Anne and Mills Jr. plan a trip to Estill, S.C., to see an 1830s house that is scheduled for demolition and talk about putting it on a Bay Street lot.

Not all the renovations are of houses: The bank’s “Cruz del Sur is now having its masts rigged. … When the masts are up, it will be as tall as a 10 story building – can you imagine?”

There were also the gardens. While her own tomatoes, “regular and cocktail were starting to come in,” Anne served on the Gardens Committee for the new Georgia Governor’s Mansion. She “tramped around the grounds with the landscape architect.”

She writes that “politics in Georgia is getting more and more frantic.” On the day of the runoff between Ellis Arnell and Lester Maddox for governor, Mills Jr. takes off for a short retreat with business associates and family members to avoid the phone. The men are later picked up by the bank’s helicopter, and the women “cleaned up and drove back home in a black, foggy, rain.”

Anne sends money and good wishes to her “Dearest, darlin’, adorable Birthday Boy” when he turned 24 on August 22.

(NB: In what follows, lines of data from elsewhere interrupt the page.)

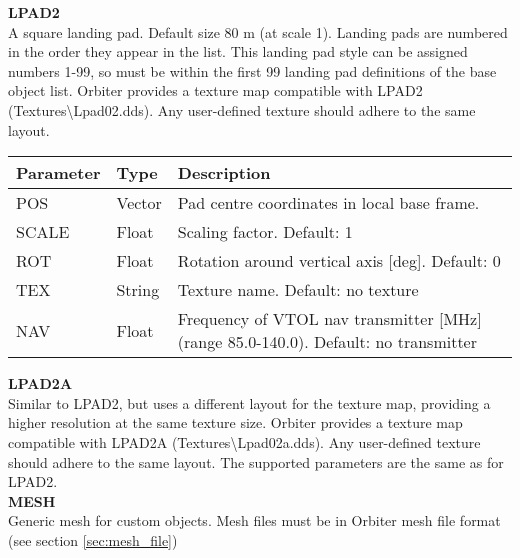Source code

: \documentclass[Orbiter Developer Manual.tex]{subfiles}
\begin{document}
\noindent
\textbf{LPAD2}\\
A square landing pad. Default size 80 m (at scale 1). Landing pads are numbered in the order they appear in the list. This landing pad style can be assigned numbers 1-99, so must be within the first 99 landing pad definitions of the base object list. Orbiter provides a texture map compatible with LPAD2 (Textures\textbackslash Lpad02.dds). Any user-defined texture should adhere to the same layout.

	\begin{longtable}{ |p{}|p{}|p{}| }
	\hline\rule{0pt}{2ex}
	\textbf{Parameter} & \textbf{Type} & \textbf{Description}\\
	\hline\rule{0pt}{2ex}
	POS & Vector & Pad centre coordinates in local base frame.\\
	\hline\rule{0pt}{2ex}
	SCALE & Float & Scaling factor. Default: 1\\
	\hline\rule{0pt}{2ex}
	ROT & Float & Rotation around vertical axis [deg]. Default: 0\\
	\hline\rule{0pt}{2ex}
	TEX & String & Texture name. Default: no texture\\
	\hline\rule{0pt}{2ex}
	NAV & Float & Frequency of VTOL nav transmitter [MHz] (range 85.0-140.0). Default: no transmitter\\
	\hline
	\end{longtable}

\noindent
\textbf{LPAD2A}\\
Similar to LPAD2, but uses a different layout for the texture map, providing a higher resolution at the same texture size. Orbiter provides a texture map compatible with LPAD2A (Textures\textbackslash Lpad02a.dds). Any user-defined texture should adhere to the same layout. The supported parameters are the same as for LPAD2.\\


\noindent
\textbf{MESH}\\
Generic mesh for custom objects. Mesh files must be in Orbiter mesh file format (see section \ref{sec:mesh_file})
\end{document}

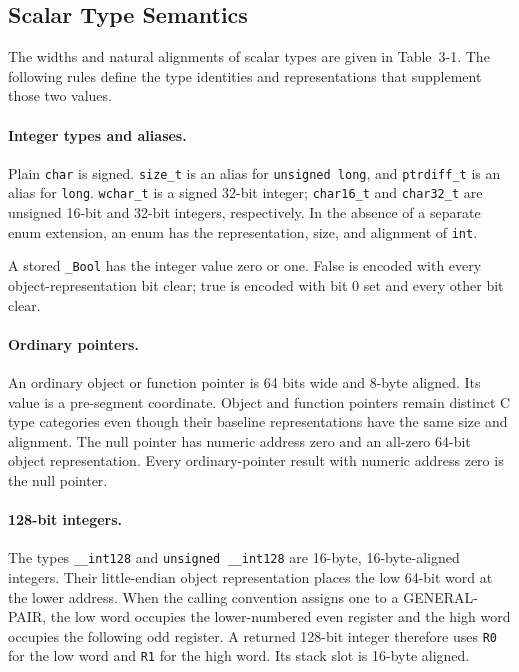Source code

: \documentclass[10pt,twoside]{article}
\begin{document}
\subsection{Scalar Type Semantics}
The widths and natural alignments of scalar types are given in
Table~3-1. The following rules define the type identities and representations
that supplement those two values.

\paragraph{Integer types and aliases.}
Plain \texttt{char} is signed. \texttt{size\_t} is an alias for
\texttt{unsigned long}, and \texttt{ptrdiff\_t} is an alias for
\texttt{long}. \texttt{wchar\_t} is a signed 32-bit integer;
\texttt{char16\_t} and \texttt{char32\_t} are unsigned 16-bit and 32-bit
integers, respectively. In the absence of a separate enum extension, an enum
has the representation, size, and alignment of \texttt{int}.

A stored \texttt{\_Bool} has the integer value zero or one. False is encoded
with every object-representation bit clear; true is encoded with bit 0 set and
every other bit clear.

\paragraph{Ordinary pointers.}
An ordinary object or function pointer is 64 bits wide and 8-byte aligned. Its
value is a pre-segment coordinate. Object and function pointers remain distinct C type categories
even though their baseline representations have the same size and alignment.
The null pointer has numeric address zero and an all-zero
64-bit object representation. Every ordinary-pointer result with numeric
address zero is the null pointer.

\paragraph{128-bit integers.}
The types \texttt{\_\_int128} and \texttt{unsigned \_\_int128} are 16-byte,
16-byte-aligned integers. Their little-endian object representation places the
low 64-bit word at the lower address. When the calling convention assigns one
to a GENERAL-PAIR, the low word occupies the lower-numbered even register and
the high word occupies the following odd register. A returned 128-bit integer
therefore uses \texttt{R0} for the low word and \texttt{R1} for the high word.
Its stack slot is 16-byte aligned.
\end{document}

Mills sends requests that his father send a “copy of the Venture article on ship museums” and his mother “copies of the Foreign Affairs Quarterly which have been piling up while I’ve been away.”

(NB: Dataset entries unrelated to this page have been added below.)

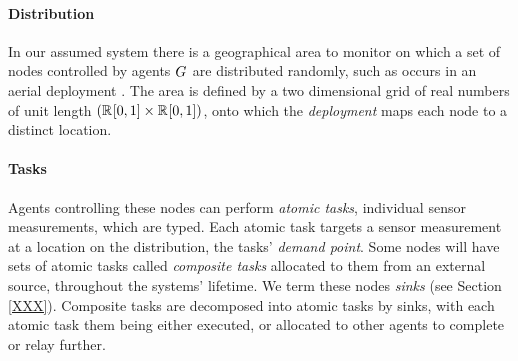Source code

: 
\paragraph{Distribution}
In our assumed system there is a geographical area to monitor on which a set of nodes controlled by agents $G_{}^{}$ are distributed randomly, such as occurs in an aerial deployment \citep{Kumar2013}.  The area is defined by a two dimensional grid of real numbers of unit length  $(\mathbb{R}_{}^{}[0,1] \times \mathbb{R}_{}^{}[0,1])$, onto which the \textit{deployment} maps each node to a distinct location.  

\paragraph{Tasks}
Agents controlling these nodes can perform \textit{atomic tasks}, individual sensor measurements, which are typed. Each atomic task targets a sensor measurement at a location on the distribution, the tasks' \textit{demand point}. Some nodes will have sets of atomic tasks called \textit{composite tasks} allocated to them from an external source, throughout the systems' lifetime. We term these nodes \textit{sinks} (see Section \ref{XXX}). Composite tasks are decomposed into atomic tasks by sinks, with each atomic task them being either executed, or allocated to other agents to complete or relay further.

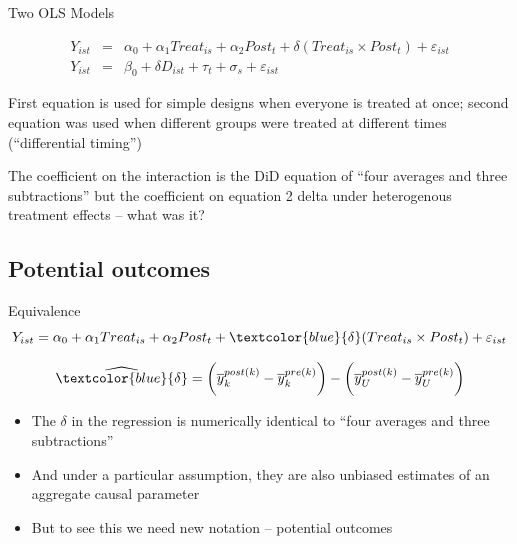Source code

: \documentclass{beamer}
\begin{document}
\begin{frame}{Two OLS Models}

\begin{eqnarray}
Y_{ist} &=& \alpha_0 + \alpha_1 Treat_{is} + \alpha_2 Post_{t} + \delta (Treat_{is} \times Post_t) + \varepsilon_{ist} \\
Y_{ist} &=& \beta_0 + \delta D_{ist} + \tau_t + \sigma_s + \varepsilon_{ist}
\end{eqnarray}

\bigskip

First equation is used for simple designs when everyone is treated at once; second equation was used when different groups were treated at different times (``differential timing'')

\bigskip

The coefficient on the interaction is the DiD equation of ``four averages and three subtractions'' but the coefficient on equation 2 delta under heterogenous treatment effects -- what was it?

\end{frame}


\subsection{Potential outcomes}

\begin{frame}{Equivalence}
$$Y_{ist} = \alpha_0 + \alpha_1 Treat_{is} + \alpha_2 Post_{t} + \textcolor{blue}{\delta} (Treat_{is} \times Post_t) + \varepsilon_{ist} $$

\bigskip

$$\widehat{\textcolor{blue}{\delta}} = \bigg ( \overline{y}_k^{post(k)} - \overline{y}_k^{pre(k)} \bigg ) - \bigg ( \overline{y}_U^{post(k)} - \overline{y}_U^{pre(k)} \bigg ) $$

\begin{itemize}
\item The $\delta$ in the regression is numerically identical to ``four averages and three subtractions'' 
\item And under a particular assumption, they are also unbiased estimates of an aggregate causal parameter
\item But to see this we need new notation -- potential outcomes
\end{itemize}

\end{frame}
\end{document}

He emphasizes his new fitness by asking his mother to send him two of his suits to see if they need to be altered by his favorite Boston tailor: “Let me suggest you send the light-grey pinstrip (sic) and one other.”

She sends his grey pin stripe suit and the July issue of Foreign Quarterly to his Cambridge Phoenix Club.

His mother says his parents would be flying to Savannah when Mills IV was graduating from OCS in September: “Wish we were flying to Newport …shall be thinking of you with love and pride. So when you stand up there to be made an officer of the U.S. Navy – know that your Mother and Father are standing spiritually with you and will be trying to visualize what is happening.”

He counts the days until graduation, but takes pride in his success.

“After trial, tribulation, and some luck, I was appointed to a very modest student officer position. I’m in charge of taking the company to morning and evening mess, and I prepare the berthing and cleaning bills, plus a little more assorted paper work. It also means that I wear two bright brass bars on my collar, have a room steward to keep my room clean and neat (no more morning rush and calloused knees for me!), get liberty off base on Wednesday night while my friends study unhappy and disconsolate ‘aboard.’ Finally I have a room with a view of Naragansett Bay right outside our barracks; last night we could doze off to the tune of fog whistles.”

“Things are getting better and better at OCS. …  We had our last physical training tests (which are known derisively and fearfully as JFK’s for the man who suggested them for the Navy).”

His life is mapped out for the next several months.

“The name of my ship is the USS STURDY and its name sounds like something out of a second-rate WWII Pacific tale. I will be at Minesweeping school in Charleston for eleven weeks, starting Oct. 3. Then I will remain in Charleston for another three week course in “Supply Duties for Line Officers.” Minesweepers are not large enough for true Supply Officers, and so I suppose I will be in charge of ship’s stores, mess, laundry, and all of its administrative paper work. But I’ll have the best opportunity for real shiphandling aboard such a small ship, too.”

He isn’t sure where his ship would be deployed, but “an ocean-going minesweeper does take cruises to the Mediterranean.”

Rexanna Keller Lester is working on a book about Mills Bee Lane IV and his preservation legacy.